**Pictures paired with source code**
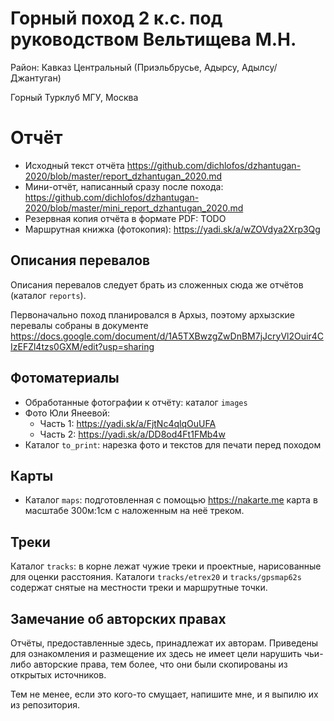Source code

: # Горный поход 2 к.с. под руководством Вельтищева М.Н.

Район: Кавказ Центральный (Приэльбрусье, Адырсу, Адылсу/Джантуган)

Горный Турклуб МГУ, Москва

# Отчёт
- Исходный текст отчёта https://github.com/dichlofos/dzhantugan-2020/blob/master/report_dzhantugan_2020.md
- Мини-отчёт, написанный сразу после похода: https://github.com/dichlofos/dzhantugan-2020/blob/master/mini_report_dzhantugan_2020.md
- Резервная копия отчёта в формате PDF: TODO
- Маршрутная книжка (фотокопия): https://yadi.sk/a/wZOVdya2Xrp3Qg

## Описания перевалов

Описания перевалов следует брать из сложенных сюда же отчётов (каталог `reports`).

Первоначально поход планировался в Архыз, поэтому архызские перевалы
собраны в документе
https://docs.google.com/document/d/1A5TXBwzgZwDnBM7jJcryVl2Ouir4CIzEFZl4tzs0GXM/edit?usp=sharing

## Фотоматериалы
- Обработанные фотографии к отчёту: каталог `images`
- Фото Юли Янеевой:
  - Часть 1: https://yadi.sk/a/FjtNc4qlqOuUFA
  - Часть 2: https://yadi.sk/a/DD8od4Ft1FMb4w
- Каталог `to_print`: нарезка фото и текстов для печати перед походом

## Карты
- Каталог `maps`: подготовленная с помощью https://nakarte.me карта в масштабе 300м:1см с наложенным на неё треком.

## Треки

Каталог `tracks`: в корне лежат чужие треки и проектные, нарисованные
для оценки расстояния. Каталоги `tracks/etrex20` и `tracks/gpsmap62s` содержат
снятые на местности треки и маршрутные точки.

## Замечание об авторских правах

Отчёты, предоставленные здесь, принадлежат их авторам. Приведены для ознакомления
и размещение их здесь не имеет цели нарушить чьи-либо авторские права, тем более,
что они были скопированы из открытых источников.

Тем не менее, если это кого-то смущает, напишите мне, и я выпилю их из репозитория.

**Exercise goal**
Without carrying over any picture, retype the records above word for word.

**Your response**
Source code

: # Горный поход 2 к.с. под руководством Вельтищева М.Н.

Район: Кавказ Центральный (Приэльбрусье, Адырсу, Адылсу/Джантуган)

Горный Турклуб МГУ, Москва

# Отчёт
- Исходный текст отчёта https://github.com/dichlofos/dzhantugan-2020/blob/master/report_dzhantugan_2020.md
- Мини-отчёт, написанный сразу после похода: https://github.com/dichlofos/dzhantugan-2020/blob/master/mini_report_dzhantugan_2020.md
- Резервная копия отчёта в формате PDF: TODO
- Маршрутная книжка (фотокопия): https://yadi.sk/a/wZOVdya2Xrp3Qg

## Описания перевалов

Описания перевалов следует брать из сложенных сюда же отчётов (каталог `reports`).

Первоначально поход планировался в Архыз, поэтому архызские перевалы
собраны в документе
https://docs.google.com/document/d/1A5TXBwzgZwDnBM7jJcryVl2Ouir4CIzEFZl4tzs0GXM/edit?usp=sharing

## Фотоматериалы
- Обработанные фотографии к отчёту: каталог `images`
- Фото Юли Янеевой:
  - Часть 1: https://yadi.sk/a/FjtNc4qlqOuUFA
  - Часть 2: https://yadi.sk/a/DD8od4Ft1FMb4w
- Каталог `to_print`: нарезка фото и текстов для печати перед походом

## Карты
- Каталог `maps`: подготовленная с помощью https://nakarte.me карта в масштабе 300м:1см с наложенным на неё треком.

## Треки

Каталог `tracks`: в корне лежат чужие треки и проектные, нарисованные
для оценки расстояния. Каталоги `tracks/etrex20` и `tracks/gpsmap62s` содержат
снятые на местности треки и маршрутные точки.

## Замечание об авторских правах

Отчёты, предоставленные здесь, принадлежат их авторам. Приведены для ознакомления
и размещение их здесь не имеет цели нарушить чьи-либо авторские права, тем более,
что они были скопированы из открытых источников.

Тем не менее, если это кого-то смущает, напишите мне, и я выпилю их из репозитория.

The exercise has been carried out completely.